+++ Supplied entries +++
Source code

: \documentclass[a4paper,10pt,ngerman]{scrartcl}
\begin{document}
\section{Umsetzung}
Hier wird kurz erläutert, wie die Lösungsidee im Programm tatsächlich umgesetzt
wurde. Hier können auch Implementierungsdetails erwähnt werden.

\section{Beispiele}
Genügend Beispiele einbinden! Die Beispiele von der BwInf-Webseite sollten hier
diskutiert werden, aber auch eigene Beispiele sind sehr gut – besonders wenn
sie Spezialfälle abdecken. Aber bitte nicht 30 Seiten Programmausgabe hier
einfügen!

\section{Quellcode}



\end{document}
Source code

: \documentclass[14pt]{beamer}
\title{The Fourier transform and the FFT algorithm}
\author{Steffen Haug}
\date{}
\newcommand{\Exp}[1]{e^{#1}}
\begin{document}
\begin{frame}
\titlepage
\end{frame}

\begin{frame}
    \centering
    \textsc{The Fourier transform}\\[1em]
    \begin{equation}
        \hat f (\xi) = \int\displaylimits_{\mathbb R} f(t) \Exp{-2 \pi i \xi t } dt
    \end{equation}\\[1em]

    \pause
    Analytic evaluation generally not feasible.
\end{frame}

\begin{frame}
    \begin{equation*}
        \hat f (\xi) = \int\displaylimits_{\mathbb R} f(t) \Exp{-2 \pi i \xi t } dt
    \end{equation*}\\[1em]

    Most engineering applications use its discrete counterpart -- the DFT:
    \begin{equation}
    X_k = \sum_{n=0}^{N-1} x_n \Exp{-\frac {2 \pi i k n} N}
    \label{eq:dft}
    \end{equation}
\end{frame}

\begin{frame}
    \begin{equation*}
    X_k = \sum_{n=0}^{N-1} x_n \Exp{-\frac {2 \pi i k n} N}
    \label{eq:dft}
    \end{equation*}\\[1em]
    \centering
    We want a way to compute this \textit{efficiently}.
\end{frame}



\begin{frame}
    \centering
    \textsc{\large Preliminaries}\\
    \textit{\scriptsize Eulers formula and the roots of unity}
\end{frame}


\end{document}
+++
+++ Supplied entries +++
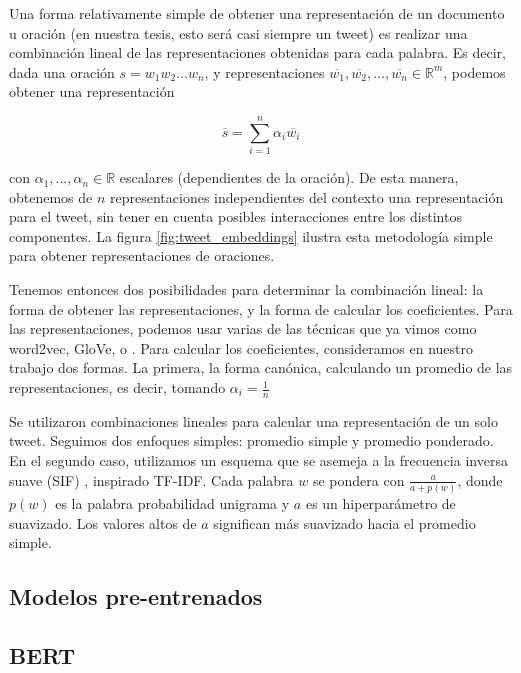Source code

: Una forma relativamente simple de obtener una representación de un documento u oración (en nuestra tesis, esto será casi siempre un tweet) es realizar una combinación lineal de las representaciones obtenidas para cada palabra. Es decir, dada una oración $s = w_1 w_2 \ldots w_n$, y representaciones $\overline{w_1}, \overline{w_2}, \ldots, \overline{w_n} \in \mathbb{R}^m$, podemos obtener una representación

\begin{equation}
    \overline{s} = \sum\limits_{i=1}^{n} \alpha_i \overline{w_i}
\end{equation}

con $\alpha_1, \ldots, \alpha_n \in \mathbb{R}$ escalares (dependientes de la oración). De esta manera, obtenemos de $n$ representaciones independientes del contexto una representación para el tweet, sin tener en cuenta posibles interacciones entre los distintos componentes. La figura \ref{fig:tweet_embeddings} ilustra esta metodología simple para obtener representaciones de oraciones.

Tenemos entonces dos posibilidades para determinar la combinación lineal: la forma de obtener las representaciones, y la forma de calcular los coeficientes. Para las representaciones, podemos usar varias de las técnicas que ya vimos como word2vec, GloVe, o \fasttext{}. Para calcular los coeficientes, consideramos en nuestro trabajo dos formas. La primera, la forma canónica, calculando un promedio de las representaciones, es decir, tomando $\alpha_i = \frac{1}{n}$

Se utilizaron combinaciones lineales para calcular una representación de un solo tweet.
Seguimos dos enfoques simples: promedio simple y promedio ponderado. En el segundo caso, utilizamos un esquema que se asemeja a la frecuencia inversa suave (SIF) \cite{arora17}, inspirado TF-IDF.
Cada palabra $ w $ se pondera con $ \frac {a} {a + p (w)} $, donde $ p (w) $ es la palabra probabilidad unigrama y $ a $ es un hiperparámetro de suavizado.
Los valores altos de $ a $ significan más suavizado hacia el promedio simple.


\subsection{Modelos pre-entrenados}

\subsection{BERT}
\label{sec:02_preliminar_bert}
+++
+++ Supplied entries +++
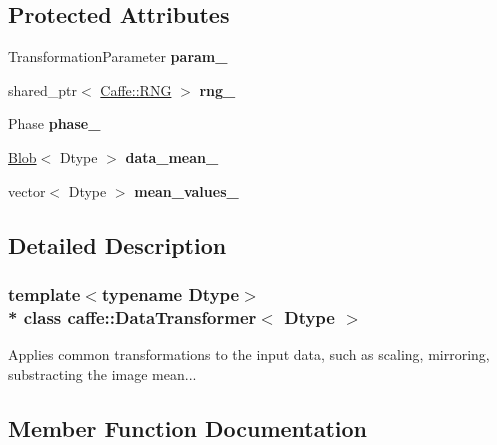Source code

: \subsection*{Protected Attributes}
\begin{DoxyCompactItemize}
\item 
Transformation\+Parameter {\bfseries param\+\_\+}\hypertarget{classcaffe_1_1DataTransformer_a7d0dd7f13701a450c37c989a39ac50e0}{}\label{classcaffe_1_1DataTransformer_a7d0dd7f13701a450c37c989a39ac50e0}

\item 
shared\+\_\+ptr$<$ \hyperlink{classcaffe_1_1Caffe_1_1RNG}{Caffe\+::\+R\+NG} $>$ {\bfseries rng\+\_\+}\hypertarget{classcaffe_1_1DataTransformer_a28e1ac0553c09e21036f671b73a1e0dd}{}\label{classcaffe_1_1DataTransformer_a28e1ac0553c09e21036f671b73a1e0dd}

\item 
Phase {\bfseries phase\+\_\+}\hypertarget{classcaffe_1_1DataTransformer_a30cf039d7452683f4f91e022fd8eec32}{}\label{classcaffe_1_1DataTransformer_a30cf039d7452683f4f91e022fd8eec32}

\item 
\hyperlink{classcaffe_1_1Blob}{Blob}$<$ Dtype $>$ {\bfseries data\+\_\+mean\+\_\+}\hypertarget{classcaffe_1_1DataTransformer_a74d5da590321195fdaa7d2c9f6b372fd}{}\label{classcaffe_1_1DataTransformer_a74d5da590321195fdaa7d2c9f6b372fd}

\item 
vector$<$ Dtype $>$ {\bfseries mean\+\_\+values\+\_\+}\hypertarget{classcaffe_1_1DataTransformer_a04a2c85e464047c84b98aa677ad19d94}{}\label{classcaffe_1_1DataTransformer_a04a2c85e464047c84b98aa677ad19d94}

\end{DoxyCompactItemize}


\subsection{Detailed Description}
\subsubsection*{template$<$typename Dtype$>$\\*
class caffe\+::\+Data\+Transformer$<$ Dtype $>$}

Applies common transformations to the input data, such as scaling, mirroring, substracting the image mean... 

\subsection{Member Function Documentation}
+++
* [Task to carry out]: In the records above, locate the lines holding the word "documentclass". Copy each of them.

* [Problem solution]:
: \documentclass[a4paper,10pt,ngerman]{scrartcl}
: \documentclass[14pt]{beamer}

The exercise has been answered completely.